Razorpay has acquired a majority stake in Malaysian fintech firm Curlec as it looks to gain a foothold in South East Asia, a market it holds key to its overall growth narrative. The acquisition marks Razorpay’s first international expansion. The company did not disclose the specifics of the deal. Addressing a virtual press conference on Tuesday, CEO & co-founder Harshil Mathur, however, said that the deal values Curlec at about $19-20 million. Razorpay will eventually acquire the full company and the process is expected to close in the next 12-18 months, Mathur said.
Kuala Lumpur-based Curlec builds solutions for recurring payments for modern businesses of all sizes. Founded by Zac Liew and Steve Kucia in 2018, the company’s annual revenues are said to have been growing at nearly five times since its launch. “This acquisition will allow us to significantly ramp up and start scaling in South East Asia as a market,” says Mathur.
The rationale behind foraying into South East Asia is the similarity the region shares with India in terms of the pace of digital adoption, market challenges and other related nuances, explained Mathur.
The idea will be to tap into the experience the fintech startup gathers from its launch in Malaysia and then expand into other regions like Vietnam, Thailand, Indonesia and Philippines. Razorpay will make additional investments into Curlec to build and grow the business. Besides, Razorpay also plans to introduce some of its India-based solutions and products in Malaysia and other South East Asian markets. “With this acquisition, we will bring a lot of products and services that we have built in India to these (South-East Asia) markets. Our core payment product will be the first to launch in some of these markets,” said Mathur.
“Today, South-East Asia is a digital payment powerhouse, having witnessed significant financial transformation over the last few years, driven by changing consumer and retail trends and more inclusive payment options. And while e-commerce is already booming in Malaysia with an estimated market size of $21 billion in 2021, an industry report said it is estimated to grow further to over $35 billion by 2025, fuelled by the emergence of new mobile payment methods,” Razorpay said in a statement.
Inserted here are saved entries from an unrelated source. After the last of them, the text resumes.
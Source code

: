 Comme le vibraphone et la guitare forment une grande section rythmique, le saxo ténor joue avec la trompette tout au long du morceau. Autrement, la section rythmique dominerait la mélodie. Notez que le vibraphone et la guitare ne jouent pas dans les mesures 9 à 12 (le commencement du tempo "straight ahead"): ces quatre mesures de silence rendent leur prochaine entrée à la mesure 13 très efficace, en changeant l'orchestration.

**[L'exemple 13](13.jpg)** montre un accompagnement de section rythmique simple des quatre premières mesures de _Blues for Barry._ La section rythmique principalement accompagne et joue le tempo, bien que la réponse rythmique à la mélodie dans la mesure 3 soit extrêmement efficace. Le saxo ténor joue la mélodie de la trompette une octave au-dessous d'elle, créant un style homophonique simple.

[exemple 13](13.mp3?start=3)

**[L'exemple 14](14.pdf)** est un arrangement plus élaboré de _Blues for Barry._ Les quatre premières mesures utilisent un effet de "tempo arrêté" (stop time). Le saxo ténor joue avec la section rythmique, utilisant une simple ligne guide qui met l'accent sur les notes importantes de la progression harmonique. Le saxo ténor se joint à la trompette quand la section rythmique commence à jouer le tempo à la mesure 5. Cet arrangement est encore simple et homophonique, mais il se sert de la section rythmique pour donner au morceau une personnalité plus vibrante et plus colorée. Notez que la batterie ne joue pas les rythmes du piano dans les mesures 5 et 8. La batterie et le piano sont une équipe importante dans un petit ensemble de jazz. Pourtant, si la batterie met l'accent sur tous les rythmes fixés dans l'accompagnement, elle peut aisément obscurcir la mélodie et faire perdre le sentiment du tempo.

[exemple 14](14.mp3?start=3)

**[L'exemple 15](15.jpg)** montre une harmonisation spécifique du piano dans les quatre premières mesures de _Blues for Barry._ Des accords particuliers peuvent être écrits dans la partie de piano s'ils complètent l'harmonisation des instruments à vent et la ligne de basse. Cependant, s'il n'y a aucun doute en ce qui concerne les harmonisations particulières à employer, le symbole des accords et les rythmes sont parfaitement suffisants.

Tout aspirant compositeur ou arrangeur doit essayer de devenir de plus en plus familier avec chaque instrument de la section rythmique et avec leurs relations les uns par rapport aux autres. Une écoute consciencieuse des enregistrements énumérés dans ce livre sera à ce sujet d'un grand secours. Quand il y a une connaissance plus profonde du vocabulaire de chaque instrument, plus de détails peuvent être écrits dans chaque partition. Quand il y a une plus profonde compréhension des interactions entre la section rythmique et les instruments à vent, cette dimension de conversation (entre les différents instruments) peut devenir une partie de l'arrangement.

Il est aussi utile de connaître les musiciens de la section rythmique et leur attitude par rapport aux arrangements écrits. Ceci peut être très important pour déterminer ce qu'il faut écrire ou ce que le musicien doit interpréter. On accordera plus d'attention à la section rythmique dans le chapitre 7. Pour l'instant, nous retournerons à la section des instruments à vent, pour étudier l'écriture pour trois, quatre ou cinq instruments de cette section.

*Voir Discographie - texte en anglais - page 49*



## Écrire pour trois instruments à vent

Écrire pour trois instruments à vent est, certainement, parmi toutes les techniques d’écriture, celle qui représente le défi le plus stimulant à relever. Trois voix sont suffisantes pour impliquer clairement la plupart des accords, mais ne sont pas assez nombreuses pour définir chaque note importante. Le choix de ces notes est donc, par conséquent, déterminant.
Curlec marks Razorpay’s fourth acquisition since its inception in 2014. Prior to this, the startup had acquired TERA Finlabs, an AI-based risk tech SaaS platform, Opfin, a payroll and HR management solution and fraud analytics AI-platform Thirdwatch.
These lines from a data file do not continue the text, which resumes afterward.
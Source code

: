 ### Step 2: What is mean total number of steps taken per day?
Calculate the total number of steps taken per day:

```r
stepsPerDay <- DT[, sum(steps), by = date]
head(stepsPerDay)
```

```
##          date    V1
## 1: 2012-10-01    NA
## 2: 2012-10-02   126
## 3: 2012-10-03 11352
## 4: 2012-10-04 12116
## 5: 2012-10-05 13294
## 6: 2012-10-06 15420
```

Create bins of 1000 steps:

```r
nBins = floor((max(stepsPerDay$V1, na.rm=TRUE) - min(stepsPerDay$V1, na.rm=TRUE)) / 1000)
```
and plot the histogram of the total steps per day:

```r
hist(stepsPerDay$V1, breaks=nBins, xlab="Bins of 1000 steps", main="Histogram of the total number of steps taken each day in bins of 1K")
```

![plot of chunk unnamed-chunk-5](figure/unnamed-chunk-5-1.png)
Valued at over $7.5 billion, Razorpay today serves over eight million businesses including Ola, Zomato, Swiggy and Cred. The startup claims to have achieved $60 billion in total payment volume (TPV) as of early December 2021. The company said that it plans to achieve $90 billion TPV by the end of 2022. Backed by a spate of investors including Sequoia Capital, Tiger Global Management, GIC and Ribbit Capital, Razorpay has raised about $741 million in funding so far.